Clarence B. Jones Award for Kingian Nonviolence
The USF Institute for Nonviolence and Social Justice established the annual Clarence B. Jones Award for Kingian Nonviolence to honor and give public recognition to the life's work and social impact of a major activist, scholar, or artist who in his or her life has carried forward the principles and methods of nonviolence in the tradition of Mahatma Gandhi, Dr. Martin Luther King, Jr. and Dr. King's colleagues in the Black Freedom Movement of the United States of the 1950s and 1960s. The Award is named after Dr. Clarence B. Jones, Founding Director Emeritus of the USF Institute for Nonviolence and Social Justice, whose vision and experience of social change is rooted in the deep relationship of trust, counsel, and friendship Dr. Jones had with his beloved mentor, Rev. Martin Luther King, Jr.
2021 Recipient: David Hartsough
David Hartsough has led a truly exemplary life dedicated to nonviolence and peace, with enormous influence and impact on the world.
At the encouragement of Black Freedom Movement icon Bayard Rustin, Hartsough enrolled at Howard University, one of the few white students among his classmates, and he soon became a leader in Howard's lunch counter sit-in movement, receiving inspiration from Dr. King's regular sermons at the Howard University Chapel. Hartsough was involved in the Poor People's Campaign after Dr. King's assassination. He became involved in the movement against the Vietnam War, and he never let up in nonviolent activism: in the USSR, Kosovo, Palestine, Sri Lanka, the Philippines, facing down death squads in Central America, organizing to abolish nuclear weapons. He was jailed countless times for nonviolent activism for peace and social justice. A committed Quaker, he was an engaged participant and leader in the American Friends Service Committee and Fellowship of Reconciliation throughout his life.
For more about David Hartsough's extraordinary life of activism, service, and faith, and read his inspiring memoir Waging Peace: Global Adventures of a Lifelong Activist (PM Press, 2014).
David Hartsough was honored on Thursday, August 26, 2021, via Zoom.
2020 Recipent: Ambassador Andrew Young
Ambassador Andrew Young’s humanitarian efforts and influence have spanned the globe.
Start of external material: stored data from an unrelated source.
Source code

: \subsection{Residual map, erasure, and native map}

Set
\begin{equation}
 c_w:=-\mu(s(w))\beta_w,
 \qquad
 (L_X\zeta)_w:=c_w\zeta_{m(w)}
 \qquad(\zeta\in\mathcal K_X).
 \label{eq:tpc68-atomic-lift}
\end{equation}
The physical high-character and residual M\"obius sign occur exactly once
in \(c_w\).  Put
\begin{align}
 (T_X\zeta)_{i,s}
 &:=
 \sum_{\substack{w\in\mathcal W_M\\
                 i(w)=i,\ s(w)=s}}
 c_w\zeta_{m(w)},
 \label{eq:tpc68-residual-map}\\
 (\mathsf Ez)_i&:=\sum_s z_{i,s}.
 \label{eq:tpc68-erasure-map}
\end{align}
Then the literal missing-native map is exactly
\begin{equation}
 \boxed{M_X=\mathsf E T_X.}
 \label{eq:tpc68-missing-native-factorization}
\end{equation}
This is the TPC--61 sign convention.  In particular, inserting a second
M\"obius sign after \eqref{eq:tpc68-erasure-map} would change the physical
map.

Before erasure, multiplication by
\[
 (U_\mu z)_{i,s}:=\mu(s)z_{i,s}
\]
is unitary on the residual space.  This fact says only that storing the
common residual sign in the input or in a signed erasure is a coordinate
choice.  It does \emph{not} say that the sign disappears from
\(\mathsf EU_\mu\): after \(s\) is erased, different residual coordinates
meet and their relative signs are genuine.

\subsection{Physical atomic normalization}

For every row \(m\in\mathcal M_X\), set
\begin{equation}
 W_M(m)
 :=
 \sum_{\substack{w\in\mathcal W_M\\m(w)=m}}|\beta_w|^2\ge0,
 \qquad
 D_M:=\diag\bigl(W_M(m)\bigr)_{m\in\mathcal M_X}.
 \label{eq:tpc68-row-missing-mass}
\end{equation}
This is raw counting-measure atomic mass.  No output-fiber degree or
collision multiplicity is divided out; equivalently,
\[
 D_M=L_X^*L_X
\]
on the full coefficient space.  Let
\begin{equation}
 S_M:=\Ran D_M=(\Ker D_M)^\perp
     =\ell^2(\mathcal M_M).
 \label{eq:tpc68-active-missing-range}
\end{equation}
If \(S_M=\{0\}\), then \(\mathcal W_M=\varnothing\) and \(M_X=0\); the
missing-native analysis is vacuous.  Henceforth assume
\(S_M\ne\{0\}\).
From his beginnings as an ordained minister and top aide to Dr. Martin Luther King Jr. during the civil rights movement to his current position as founding principal and chair of GoodWorks International, an organization that embraces his long-held mission of facilitating economic development in the Caribbean and Africa, Ambassador Young has dedicated himself to improving the lives of all people, particularly those in Africa and the Diaspora.
His good works have taken him to more than 150 countries, including 48 of 53 countries in Africa. Through his leadership, countries throughout the world have created a successful model that combines religion, education, democracy and free enterprise in ways that support the public good.